## [EXERCISE AIM]
Look through the listing underneath for "badge", and copy every line that has it.
+--
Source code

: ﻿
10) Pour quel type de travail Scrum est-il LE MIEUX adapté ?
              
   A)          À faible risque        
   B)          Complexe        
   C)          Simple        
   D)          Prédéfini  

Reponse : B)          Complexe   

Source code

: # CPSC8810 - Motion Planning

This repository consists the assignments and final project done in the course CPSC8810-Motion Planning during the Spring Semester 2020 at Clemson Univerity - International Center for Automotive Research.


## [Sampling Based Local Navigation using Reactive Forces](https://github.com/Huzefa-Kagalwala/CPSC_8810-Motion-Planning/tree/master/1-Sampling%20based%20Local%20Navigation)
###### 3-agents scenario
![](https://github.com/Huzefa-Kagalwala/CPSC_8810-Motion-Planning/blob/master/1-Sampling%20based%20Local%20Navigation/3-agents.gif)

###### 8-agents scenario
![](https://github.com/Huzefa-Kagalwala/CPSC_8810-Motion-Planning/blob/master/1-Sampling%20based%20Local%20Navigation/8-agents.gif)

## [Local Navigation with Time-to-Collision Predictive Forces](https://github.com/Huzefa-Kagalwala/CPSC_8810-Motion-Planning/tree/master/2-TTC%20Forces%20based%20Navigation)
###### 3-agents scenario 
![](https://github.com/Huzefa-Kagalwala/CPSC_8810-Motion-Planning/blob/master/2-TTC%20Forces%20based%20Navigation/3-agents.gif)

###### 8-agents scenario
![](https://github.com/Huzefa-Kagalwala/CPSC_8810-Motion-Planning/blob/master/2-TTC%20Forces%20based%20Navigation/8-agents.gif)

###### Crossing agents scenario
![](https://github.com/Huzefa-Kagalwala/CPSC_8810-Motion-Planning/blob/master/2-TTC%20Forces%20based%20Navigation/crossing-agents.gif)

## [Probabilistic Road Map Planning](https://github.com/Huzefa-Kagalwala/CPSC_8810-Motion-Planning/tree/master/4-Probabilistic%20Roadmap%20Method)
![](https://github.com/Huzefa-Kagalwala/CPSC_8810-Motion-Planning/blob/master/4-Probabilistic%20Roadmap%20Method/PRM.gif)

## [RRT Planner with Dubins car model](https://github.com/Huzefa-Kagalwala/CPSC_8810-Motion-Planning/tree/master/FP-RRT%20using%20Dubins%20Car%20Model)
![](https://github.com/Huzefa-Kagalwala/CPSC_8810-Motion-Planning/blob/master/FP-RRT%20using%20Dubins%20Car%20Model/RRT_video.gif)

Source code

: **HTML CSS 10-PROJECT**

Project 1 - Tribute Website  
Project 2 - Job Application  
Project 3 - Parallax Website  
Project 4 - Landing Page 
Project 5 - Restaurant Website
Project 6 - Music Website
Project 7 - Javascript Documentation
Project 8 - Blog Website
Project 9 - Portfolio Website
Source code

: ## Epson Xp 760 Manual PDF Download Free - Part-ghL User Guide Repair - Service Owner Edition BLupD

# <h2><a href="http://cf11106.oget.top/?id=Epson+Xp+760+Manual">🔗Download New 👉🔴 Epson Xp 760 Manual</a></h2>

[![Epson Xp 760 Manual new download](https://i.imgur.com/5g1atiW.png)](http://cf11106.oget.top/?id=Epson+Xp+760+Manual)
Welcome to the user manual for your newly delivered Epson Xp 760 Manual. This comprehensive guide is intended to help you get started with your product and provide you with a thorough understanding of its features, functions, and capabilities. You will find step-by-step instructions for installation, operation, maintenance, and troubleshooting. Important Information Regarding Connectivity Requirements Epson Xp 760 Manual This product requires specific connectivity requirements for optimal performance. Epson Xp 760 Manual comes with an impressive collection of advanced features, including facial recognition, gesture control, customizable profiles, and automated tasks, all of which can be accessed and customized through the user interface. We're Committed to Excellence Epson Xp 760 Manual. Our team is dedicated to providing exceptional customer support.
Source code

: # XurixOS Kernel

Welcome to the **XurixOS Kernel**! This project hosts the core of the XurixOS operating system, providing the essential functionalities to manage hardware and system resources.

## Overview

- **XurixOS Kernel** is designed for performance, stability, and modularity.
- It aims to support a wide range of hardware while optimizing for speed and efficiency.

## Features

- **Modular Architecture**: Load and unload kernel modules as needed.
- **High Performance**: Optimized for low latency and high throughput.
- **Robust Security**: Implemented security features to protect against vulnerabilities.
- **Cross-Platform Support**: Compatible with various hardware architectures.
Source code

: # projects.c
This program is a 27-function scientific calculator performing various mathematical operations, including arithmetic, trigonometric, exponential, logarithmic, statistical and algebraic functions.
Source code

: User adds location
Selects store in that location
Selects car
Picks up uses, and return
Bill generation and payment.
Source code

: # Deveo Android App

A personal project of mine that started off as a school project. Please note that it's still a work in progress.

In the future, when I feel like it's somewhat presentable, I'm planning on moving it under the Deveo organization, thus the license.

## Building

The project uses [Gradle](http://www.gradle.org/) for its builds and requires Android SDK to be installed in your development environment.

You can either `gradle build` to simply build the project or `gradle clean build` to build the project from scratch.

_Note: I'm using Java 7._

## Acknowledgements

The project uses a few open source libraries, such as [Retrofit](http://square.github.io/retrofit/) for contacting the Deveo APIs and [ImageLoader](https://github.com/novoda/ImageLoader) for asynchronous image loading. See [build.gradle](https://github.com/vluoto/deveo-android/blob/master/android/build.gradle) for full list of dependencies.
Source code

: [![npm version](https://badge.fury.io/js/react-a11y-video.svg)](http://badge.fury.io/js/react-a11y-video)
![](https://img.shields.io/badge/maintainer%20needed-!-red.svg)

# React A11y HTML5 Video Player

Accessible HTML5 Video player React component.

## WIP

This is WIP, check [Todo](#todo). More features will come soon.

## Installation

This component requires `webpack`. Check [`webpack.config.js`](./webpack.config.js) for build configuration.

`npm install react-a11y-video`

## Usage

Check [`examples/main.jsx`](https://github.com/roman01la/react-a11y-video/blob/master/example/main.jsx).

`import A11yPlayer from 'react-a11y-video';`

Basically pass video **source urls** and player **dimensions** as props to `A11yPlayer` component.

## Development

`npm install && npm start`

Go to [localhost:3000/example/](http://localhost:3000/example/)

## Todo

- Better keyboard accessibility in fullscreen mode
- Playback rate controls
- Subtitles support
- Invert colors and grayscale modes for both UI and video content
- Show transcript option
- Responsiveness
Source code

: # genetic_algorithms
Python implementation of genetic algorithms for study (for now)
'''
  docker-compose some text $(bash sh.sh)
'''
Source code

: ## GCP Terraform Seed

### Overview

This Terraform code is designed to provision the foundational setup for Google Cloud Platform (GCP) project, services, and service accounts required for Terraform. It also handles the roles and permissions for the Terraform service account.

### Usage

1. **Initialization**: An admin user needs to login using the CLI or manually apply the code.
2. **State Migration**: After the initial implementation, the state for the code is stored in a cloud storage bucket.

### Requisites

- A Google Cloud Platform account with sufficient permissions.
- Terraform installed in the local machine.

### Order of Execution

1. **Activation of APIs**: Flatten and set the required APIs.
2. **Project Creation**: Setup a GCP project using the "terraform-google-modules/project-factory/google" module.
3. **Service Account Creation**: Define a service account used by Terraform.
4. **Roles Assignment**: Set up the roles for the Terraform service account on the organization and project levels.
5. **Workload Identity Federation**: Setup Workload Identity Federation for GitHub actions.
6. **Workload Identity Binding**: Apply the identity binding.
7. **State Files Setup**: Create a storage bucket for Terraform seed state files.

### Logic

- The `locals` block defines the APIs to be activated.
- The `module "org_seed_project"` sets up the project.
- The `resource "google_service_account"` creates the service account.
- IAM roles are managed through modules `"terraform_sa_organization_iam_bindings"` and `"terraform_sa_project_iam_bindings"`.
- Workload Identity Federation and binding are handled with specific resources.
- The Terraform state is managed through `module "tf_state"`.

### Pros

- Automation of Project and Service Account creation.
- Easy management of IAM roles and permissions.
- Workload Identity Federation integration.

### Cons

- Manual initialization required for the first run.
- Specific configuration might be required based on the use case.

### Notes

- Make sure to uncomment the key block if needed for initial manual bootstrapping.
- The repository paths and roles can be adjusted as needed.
+--
## [EXPECTED OUTPUT]
: [![npm version](https://badge.fury.io/js/react-a11y-video.svg)](http://badge.fury.io/js/react-a11y-video)
![](https://img.shields.io/badge/maintainer%20needed-!-red.svg)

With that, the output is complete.